Tuesday, September 20, 2011

Greek Default Could Tip US Into Recession

Despite being more than 5,000 miles from Washington D.C., a default in Athens could trip up the global banking system just enough to tip the U.S. into a recession, investors and economists said.

“Due to financial trading relationships and off-balance sheet exposure to European banks, the U.S. banking system will not go unscathed,” said Michelle Meyer, a Bank of America Merrill Lynch economist, in a note to clients Friday. “If the crisis in Europe escalates, it could be the shock that pushes the U.S. economy into recession ."

While this is not the base case predicted by Bank of America , the firm does still prepare its clients for this possibility by laying out how the Greece crisis could quickly become a “Lehman event.” After all, a 50 percent haircut on Greek sovereign debt would mean a very manageable $60 billion, or just two percent, of total bank foreign claims for U.S. banks, according to the report. But that’s just director exposure.

There are five major ways the U.S. is connected: trading counterparty risk and derivative ownership with heavily-exposed European banks, overall market confidence, central bank funding, money-market funds and trade flows.

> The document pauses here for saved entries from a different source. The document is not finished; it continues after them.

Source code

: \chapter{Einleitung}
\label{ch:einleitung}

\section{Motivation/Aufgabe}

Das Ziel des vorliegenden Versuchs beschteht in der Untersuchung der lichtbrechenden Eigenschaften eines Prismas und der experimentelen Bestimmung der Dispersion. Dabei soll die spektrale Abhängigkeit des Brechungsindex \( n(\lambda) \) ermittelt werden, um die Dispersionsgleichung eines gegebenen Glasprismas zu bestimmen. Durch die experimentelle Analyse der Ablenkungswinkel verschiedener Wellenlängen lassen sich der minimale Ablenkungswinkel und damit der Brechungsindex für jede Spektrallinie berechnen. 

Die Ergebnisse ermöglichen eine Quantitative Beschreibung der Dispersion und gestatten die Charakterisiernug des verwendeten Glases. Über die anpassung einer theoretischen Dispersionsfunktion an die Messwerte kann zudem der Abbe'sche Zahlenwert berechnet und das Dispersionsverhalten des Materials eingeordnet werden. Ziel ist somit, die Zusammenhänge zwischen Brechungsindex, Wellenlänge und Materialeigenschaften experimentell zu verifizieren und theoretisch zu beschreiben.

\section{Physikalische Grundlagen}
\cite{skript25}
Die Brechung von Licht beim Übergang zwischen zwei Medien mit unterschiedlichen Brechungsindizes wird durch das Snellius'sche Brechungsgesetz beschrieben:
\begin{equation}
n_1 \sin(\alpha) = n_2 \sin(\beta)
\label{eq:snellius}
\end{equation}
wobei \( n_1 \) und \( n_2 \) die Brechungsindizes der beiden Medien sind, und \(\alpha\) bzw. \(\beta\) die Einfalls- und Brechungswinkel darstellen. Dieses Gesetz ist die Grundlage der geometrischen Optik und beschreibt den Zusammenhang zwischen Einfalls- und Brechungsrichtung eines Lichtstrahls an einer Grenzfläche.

“Investors become less willing to buy sovereign debt, boosting borrowing costs, which adds to the debt burden and increases chance of an ultimate default,” wrote Meyer. “If banks either take losses or lose funding, bank credit could dry up, weakening the real economy."

The euro fell Monday amid a teleconference between the European Union, the IMF and Greece’s finance minister. They want to make sure Greece has the ability to meet the austerity measures laid out in the rescue package approved by European Union leaders in July. No statement was planned following the call, adding to the jitteriness of investors.

The S&P 500 Index fell in lockstep with the euro Monday, led by shares from the industries that would be most effected by a Europe-led global slowdown: raw materials, energy and industrials. However, U.S. banks were far and away the biggest losers on concern profits would be hurt even further by a global contagion that contains loan demand, curbs trading profits, and grinds merger advisory to a halt.

To Bank of America’s point about central bank funding, many investors and economists have voiced their displeasure at the European Central Bank’s failure to set up a TARP-like mechanism to recapitalize the European banks and stop the bleeding.

“Since no contingency funds have been set aside by the public authorities to recapitalize banks in a crisis, the imminent default of Greece and/or other nations poses a risk to the viability of the banking system,” wrote Carl Weinberg, chief economist for High Frequency Economics in a note to clients Monday. “Lending money to a bankrupt bank cannot make it less insolvent.”

The Maastricht Treaty, which formed the European Union, bars one country from financing the spending of another, so policy makers will have to get creative in their formation of this structure. High Frequency’s Weinberg suggests the countries set up a series of mini-TARPS. They’ll get plenty of time to come up with this plan this week, with the meeting of Group of 20 (G20) nations finance leaders Thursday in Washington.

Many investors believe that recapitalizing the troubled banks in Italy, Ireland, and Greece should take priority over checking up on Greece’s austerity progress. The U.S. arguably was able to recover from the Lehman Brothers collapse more quickly because it focused on these actions first and then turned its sights to deficit reduction after a recovery was already underway.

“It is not only a Greek default, it is the continent-wide austerity measures that pose the biggest threat,” said Brian Kelly of Shelter Harbor Capital. “An earthquake in Japan disrupted the supply chain in the auto sector and the U.S. economy slowed dramatically. The economic earthquake of budget cuts will not be halted by the Atlantic Ocean.”